TASK PROMPT:
Every record that follows must be duplicated exactly, with images left out.

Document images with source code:

++++++

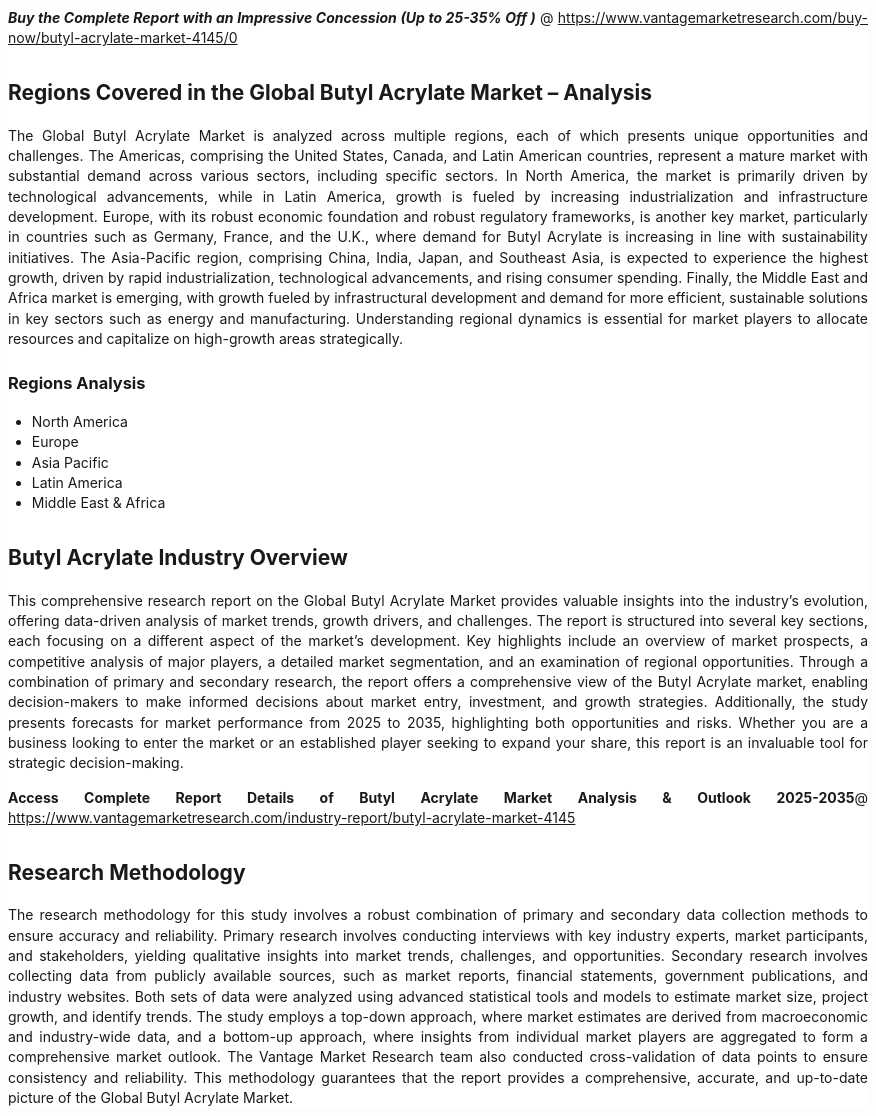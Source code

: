 <p style="text-align:justify"><em><strong>Buy the Complete Report with an Impressive Concession (Up to 25-35% Off )</strong></em> @ <a href="https://www.vantagemarketresearch.com/buy-now/butyl-acrylate-market-4145/0">https://www.vantagemarketresearch.com/buy-now/butyl-acrylate-market-4145/0</a></p>

<h2 style="text-align:justify"><strong>Regions Covered in the Global Butyl Acrylate Market &ndash; Analysis</strong></h2>

<p style="text-align:justify">The Global Butyl Acrylate Market is analyzed across multiple regions, each of which presents unique opportunities and challenges. The Americas, comprising the United States, Canada, and Latin American countries, represent a mature market with substantial demand across various sectors, including specific sectors. In North America, the market is primarily driven by technological advancements, while in Latin America, growth is fueled by increasing industrialization and infrastructure development. Europe, with its robust economic foundation and robust regulatory frameworks, is another key market, particularly in countries such as Germany, France, and the U.K., where demand for Butyl Acrylate is increasing in line with sustainability initiatives. The Asia-Pacific region, comprising China, India, Japan, and Southeast Asia, is expected to experience the highest growth, driven by rapid industrialization, technological advancements, and rising consumer spending. Finally, the Middle East and Africa market is emerging, with growth fueled by infrastructural development and demand for more efficient, sustainable solutions in key sectors such as energy and manufacturing. Understanding regional dynamics is essential for market players to allocate resources and capitalize on high-growth areas strategically.</p>

<h3 style="text-align:justify"><strong>Regions Analysis</strong></h3>

<ul>
    <li style="text-align: justify;">North America</li>
    <li style="text-align: justify;">Europe</li>
    <li style="text-align: justify;">Asia Pacific</li>
    <li style="text-align: justify;">Latin America</li>
    <li style="text-align: justify;">Middle East &amp; Africa</li>
</ul>

<h2 style="text-align:justify"><strong>Butyl Acrylate Industry Overview</strong></h2>

<p style="text-align:justify">This comprehensive research report on the Global Butyl Acrylate Market provides valuable insights into the industry&rsquo;s evolution, offering data-driven analysis of market trends, growth drivers, and challenges. The report is structured into several key sections, each focusing on a different aspect of the market&rsquo;s development. Key highlights include an overview of market prospects, a competitive analysis of major players, a detailed market segmentation, and an examination of regional opportunities. Through a combination of primary and secondary research, the report offers a comprehensive view of the Butyl Acrylate market, enabling decision-makers to make informed decisions about market entry, investment, and growth strategies. Additionally, the study presents forecasts for market performance from 2025 to 2035, highlighting both opportunities and risks. Whether you are a business looking to enter the market or an established player seeking to expand your share, this report is an invaluable tool for strategic decision-making.</p>

<p style="text-align:justify"><strong>Access Complete Report Details of Butyl Acrylate Market Analysis &amp; Outlook 2025-2035</strong>@ <a href="https://www.vantagemarketresearch.com/industry-report/butyl-acrylate-market-4145">https://www.vantagemarketresearch.com/industry-report/butyl-acrylate-market-4145</a></p>

<h2 style="text-align:justify"><strong>Research Methodology</strong></h2>

<p style="text-align:justify">The research methodology for this study involves a robust combination of primary and secondary data collection methods to ensure accuracy and reliability. Primary research involves conducting interviews with key industry experts, market participants, and stakeholders, yielding qualitative insights into market trends, challenges, and opportunities. Secondary research involves collecting data from publicly available sources, such as market reports, financial statements, government publications, and industry websites. Both sets of data were analyzed using advanced statistical tools and models to estimate market size, project growth, and identify trends. The study employs a top-down approach, where market estimates are derived from macroeconomic and industry-wide data, and a bottom-up approach, where insights from individual market players are aggregated to form a comprehensive market outlook. The Vantage Market Research team also conducted cross-validation of data points to ensure consistency and reliability. This methodology guarantees that the report provides a comprehensive, accurate, and up-to-date picture of the Global Butyl Acrylate Market.</p>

++++++

EXERCISE RESULT:
Source code

: <p style="text-align:justify"><em><strong>Buy the Complete Report with an Impressive Concession (Up to 25-35% Off )</strong></em> @ <a href="https://www.vantagemarketresearch.com/buy-now/butyl-acrylate-market-4145/0">https://www.vantagemarketresearch.com/buy-now/butyl-acrylate-market-4145/0</a></p>

<h2 style="text-align:justify"><strong>Regions Covered in the Global Butyl Acrylate Market &ndash; Analysis</strong></h2>

<p style="text-align:justify">The Global Butyl Acrylate Market is analyzed across multiple regions, each of which presents unique opportunities and challenges. The Americas, comprising the United States, Canada, and Latin American countries, represent a mature market with substantial demand across various sectors, including specific sectors. In North America, the market is primarily driven by technological advancements, while in Latin America, growth is fueled by increasing industrialization and infrastructure development. Europe, with its robust economic foundation and robust regulatory frameworks, is another key market, particularly in countries such as Germany, France, and the U.K., where demand for Butyl Acrylate is increasing in line with sustainability initiatives. The Asia-Pacific region, comprising China, India, Japan, and Southeast Asia, is expected to experience the highest growth, driven by rapid industrialization, technological advancements, and rising consumer spending. Finally, the Middle East and Africa market is emerging, with growth fueled by infrastructural development and demand for more efficient, sustainable solutions in key sectors such as energy and manufacturing. Understanding regional dynamics is essential for market players to allocate resources and capitalize on high-growth areas strategically.</p>

<h3 style="text-align:justify"><strong>Regions Analysis</strong></h3>

<ul>
    <li style="text-align: justify;">North America</li>
    <li style="text-align: justify;">Europe</li>
    <li style="text-align: justify;">Asia Pacific</li>
    <li style="text-align: justify;">Latin America</li>
    <li style="text-align: justify;">Middle East &amp; Africa</li>
</ul>

<h2 style="text-align:justify"><strong>Butyl Acrylate Industry Overview</strong></h2>

<p style="text-align:justify">This comprehensive research report on the Global Butyl Acrylate Market provides valuable insights into the industry&rsquo;s evolution, offering data-driven analysis of market trends, growth drivers, and challenges. The report is structured into several key sections, each focusing on a different aspect of the market&rsquo;s development. Key highlights include an overview of market prospects, a competitive analysis of major players, a detailed market segmentation, and an examination of regional opportunities. Through a combination of primary and secondary research, the report offers a comprehensive view of the Butyl Acrylate market, enabling decision-makers to make informed decisions about market entry, investment, and growth strategies. Additionally, the study presents forecasts for market performance from 2025 to 2035, highlighting both opportunities and risks. Whether you are a business looking to enter the market or an established player seeking to expand your share, this report is an invaluable tool for strategic decision-making.</p>

<p style="text-align:justify"><strong>Access Complete Report Details of Butyl Acrylate Market Analysis &amp; Outlook 2025-2035</strong>@ <a href="https://www.vantagemarketresearch.com/industry-report/butyl-acrylate-market-4145">https://www.vantagemarketresearch.com/industry-report/butyl-acrylate-market-4145</a></p>

<h2 style="text-align:justify"><strong>Research Methodology</strong></h2>

<p style="text-align:justify">The research methodology for this study involves a robust combination of primary and secondary data collection methods to ensure accuracy and reliability. Primary research involves conducting interviews with key industry experts, market participants, and stakeholders, yielding qualitative insights into market trends, challenges, and opportunities. Secondary research involves collecting data from publicly available sources, such as market reports, financial statements, government publications, and industry websites. Both sets of data were analyzed using advanced statistical tools and models to estimate market size, project growth, and identify trends. The study employs a top-down approach, where market estimates are derived from macroeconomic and industry-wide data, and a bottom-up approach, where insights from individual market players are aggregated to form a comprehensive market outlook. The Vantage Market Research team also conducted cross-validation of data points to ensure consistency and reliability. This methodology guarantees that the report provides a comprehensive, accurate, and up-to-date picture of the Global Butyl Acrylate Market.</p>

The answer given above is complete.